__DESCRIPTION OF THE TASK__
Which lines of the entries hold the string "este"? Copy each one.

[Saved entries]
*** Begin section ***

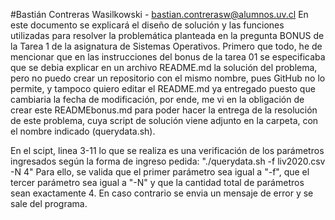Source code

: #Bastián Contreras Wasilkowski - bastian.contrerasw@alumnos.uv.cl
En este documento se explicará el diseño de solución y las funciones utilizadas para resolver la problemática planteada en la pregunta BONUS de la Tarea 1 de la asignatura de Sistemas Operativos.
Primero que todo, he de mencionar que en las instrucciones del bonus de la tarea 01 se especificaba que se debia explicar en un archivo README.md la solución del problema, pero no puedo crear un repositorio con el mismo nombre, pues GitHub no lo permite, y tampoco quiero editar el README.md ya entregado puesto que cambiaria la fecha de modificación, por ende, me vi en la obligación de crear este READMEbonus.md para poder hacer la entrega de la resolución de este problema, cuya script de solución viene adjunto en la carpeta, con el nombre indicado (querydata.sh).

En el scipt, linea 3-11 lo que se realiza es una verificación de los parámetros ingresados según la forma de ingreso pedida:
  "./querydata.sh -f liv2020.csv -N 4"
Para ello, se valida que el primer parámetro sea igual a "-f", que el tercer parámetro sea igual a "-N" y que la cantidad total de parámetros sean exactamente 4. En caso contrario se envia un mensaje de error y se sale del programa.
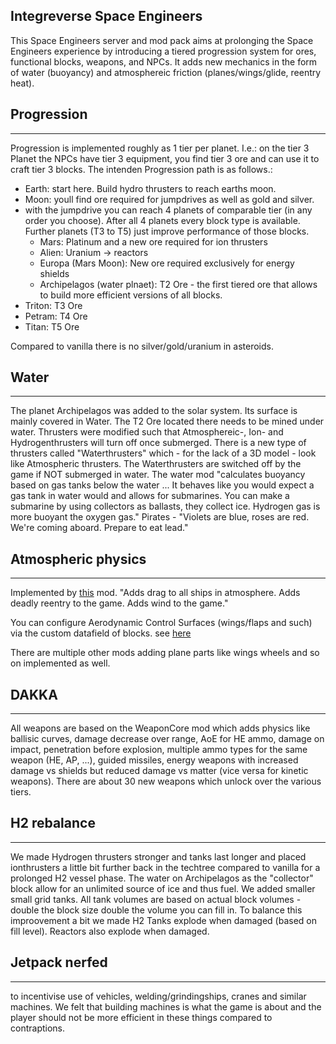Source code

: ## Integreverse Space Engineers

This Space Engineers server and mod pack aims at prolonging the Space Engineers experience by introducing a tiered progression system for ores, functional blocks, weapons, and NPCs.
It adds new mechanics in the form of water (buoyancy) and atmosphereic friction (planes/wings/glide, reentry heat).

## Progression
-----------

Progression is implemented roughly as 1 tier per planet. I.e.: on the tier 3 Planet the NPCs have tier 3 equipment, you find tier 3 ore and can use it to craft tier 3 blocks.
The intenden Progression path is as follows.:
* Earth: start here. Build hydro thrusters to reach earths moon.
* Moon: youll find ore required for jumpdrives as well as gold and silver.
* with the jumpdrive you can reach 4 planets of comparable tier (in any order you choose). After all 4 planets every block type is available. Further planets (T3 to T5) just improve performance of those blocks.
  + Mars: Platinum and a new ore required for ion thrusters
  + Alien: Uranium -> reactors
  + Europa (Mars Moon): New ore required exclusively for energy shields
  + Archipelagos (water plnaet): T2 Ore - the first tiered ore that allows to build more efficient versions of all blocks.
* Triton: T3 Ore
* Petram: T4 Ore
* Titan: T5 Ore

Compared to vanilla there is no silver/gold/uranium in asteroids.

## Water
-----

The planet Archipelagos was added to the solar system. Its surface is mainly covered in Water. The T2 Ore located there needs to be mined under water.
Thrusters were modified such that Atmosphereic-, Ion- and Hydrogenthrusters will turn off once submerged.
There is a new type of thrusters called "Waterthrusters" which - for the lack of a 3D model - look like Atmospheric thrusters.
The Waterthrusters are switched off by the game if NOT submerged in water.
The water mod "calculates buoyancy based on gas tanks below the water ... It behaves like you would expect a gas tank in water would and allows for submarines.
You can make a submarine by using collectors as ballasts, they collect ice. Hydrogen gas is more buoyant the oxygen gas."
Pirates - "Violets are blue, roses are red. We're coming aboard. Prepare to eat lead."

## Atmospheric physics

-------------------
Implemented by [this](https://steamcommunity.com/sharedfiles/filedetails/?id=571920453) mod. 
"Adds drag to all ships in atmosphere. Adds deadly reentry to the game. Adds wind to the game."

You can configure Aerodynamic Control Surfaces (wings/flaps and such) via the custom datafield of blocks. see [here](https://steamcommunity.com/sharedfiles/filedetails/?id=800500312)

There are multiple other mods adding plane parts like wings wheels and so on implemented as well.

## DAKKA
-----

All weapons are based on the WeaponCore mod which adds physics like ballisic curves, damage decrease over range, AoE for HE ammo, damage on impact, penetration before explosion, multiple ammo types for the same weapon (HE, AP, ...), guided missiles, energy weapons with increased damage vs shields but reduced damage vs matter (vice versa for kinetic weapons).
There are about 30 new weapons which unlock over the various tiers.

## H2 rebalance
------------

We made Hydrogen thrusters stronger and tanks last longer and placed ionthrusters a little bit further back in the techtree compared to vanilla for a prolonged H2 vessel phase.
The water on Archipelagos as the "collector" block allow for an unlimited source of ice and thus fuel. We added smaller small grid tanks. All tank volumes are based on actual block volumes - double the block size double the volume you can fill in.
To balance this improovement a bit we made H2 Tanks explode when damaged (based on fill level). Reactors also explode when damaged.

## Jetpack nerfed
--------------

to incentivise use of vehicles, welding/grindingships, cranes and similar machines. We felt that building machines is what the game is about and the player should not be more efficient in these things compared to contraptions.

*** End section ***

__TASK RESPONSE__
En este documento se explicará el diseño de solución y las funciones utilizadas para resolver la problemática planteada en la pregunta BONUS de la Tarea 1 de la asignatura de Sistemas Operativos.
Primero que todo, he de mencionar que en las instrucciones del bonus de la tarea 01 se especificaba que se debia explicar en un archivo README.md la solución del problema, pero no puedo crear un repositorio con el mismo nombre, pues GitHub no lo permite, y tampoco quiero editar el README.md ya entregado puesto que cambiaria la fecha de modificación, por ende, me vi en la obligación de crear este READMEbonus.md para poder hacer la entrega de la resolución de este problema, cuya script de solución viene adjunto en la carpeta, con el nombre indicado (querydata.sh).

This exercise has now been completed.